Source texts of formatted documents
▬▬▬▬▬▬

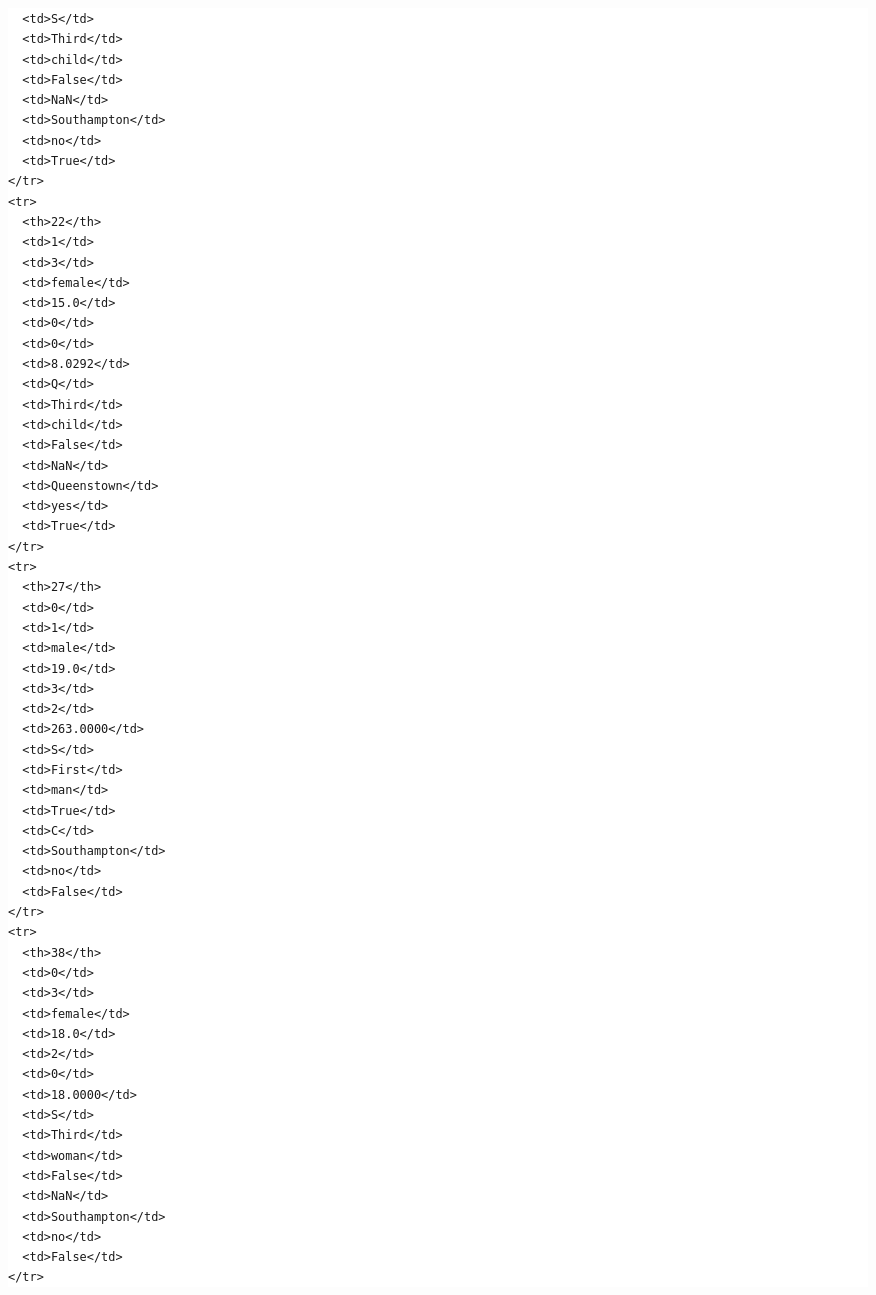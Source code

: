       <td>S</td>
      <td>Third</td>
      <td>child</td>
      <td>False</td>
      <td>NaN</td>
      <td>Southampton</td>
      <td>no</td>
      <td>True</td>
    </tr>
    <tr>
      <th>22</th>
      <td>1</td>
      <td>3</td>
      <td>female</td>
      <td>15.0</td>
      <td>0</td>
      <td>0</td>
      <td>8.0292</td>
      <td>Q</td>
      <td>Third</td>
      <td>child</td>
      <td>False</td>
      <td>NaN</td>
      <td>Queenstown</td>
      <td>yes</td>
      <td>True</td>
    </tr>
    <tr>
      <th>27</th>
      <td>0</td>
      <td>1</td>
      <td>male</td>
      <td>19.0</td>
      <td>3</td>
      <td>2</td>
      <td>263.0000</td>
      <td>S</td>
      <td>First</td>
      <td>man</td>
      <td>True</td>
      <td>C</td>
      <td>Southampton</td>
      <td>no</td>
      <td>False</td>
    </tr>
    <tr>
      <th>38</th>
      <td>0</td>
      <td>3</td>
      <td>female</td>
      <td>18.0</td>
      <td>2</td>
      <td>0</td>
      <td>18.0000</td>
      <td>S</td>
      <td>Third</td>
      <td>woman</td>
      <td>False</td>
      <td>NaN</td>
      <td>Southampton</td>
      <td>no</td>
      <td>False</td>
    </tr>
  </tbody>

▬▬▬▬▬▬

*Goal of the exercise:*
Your answer must be the records exactly as they stand, with no pictures in it.

*Answer:*
Source code

:       <td>S</td>
      <td>Third</td>
      <td>child</td>
      <td>False</td>
      <td>NaN</td>
      <td>Southampton</td>
      <td>no</td>
      <td>True</td>
    </tr>
    <tr>
      <th>22</th>
      <td>1</td>
      <td>3</td>
      <td>female</td>
      <td>15.0</td>
      <td>0</td>
      <td>0</td>
      <td>8.0292</td>
      <td>Q</td>
      <td>Third</td>
      <td>child</td>
      <td>False</td>
      <td>NaN</td>
      <td>Queenstown</td>
      <td>yes</td>
      <td>True</td>
    </tr>
    <tr>
      <th>27</th>
      <td>0</td>
      <td>1</td>
      <td>male</td>
      <td>19.0</td>
      <td>3</td>
      <td>2</td>
      <td>263.0000</td>
      <td>S</td>
      <td>First</td>
      <td>man</td>
      <td>True</td>
      <td>C</td>
      <td>Southampton</td>
      <td>no</td>
      <td>False</td>
    </tr>
    <tr>
      <th>38</th>
      <td>0</td>
      <td>3</td>
      <td>female</td>
      <td>18.0</td>
      <td>2</td>
      <td>0</td>
      <td>18.0000</td>
      <td>S</td>
      <td>Third</td>
      <td>woman</td>
      <td>False</td>
      <td>NaN</td>
      <td>Southampton</td>
      <td>no</td>
      <td>False</td>
    </tr>
  </tbody>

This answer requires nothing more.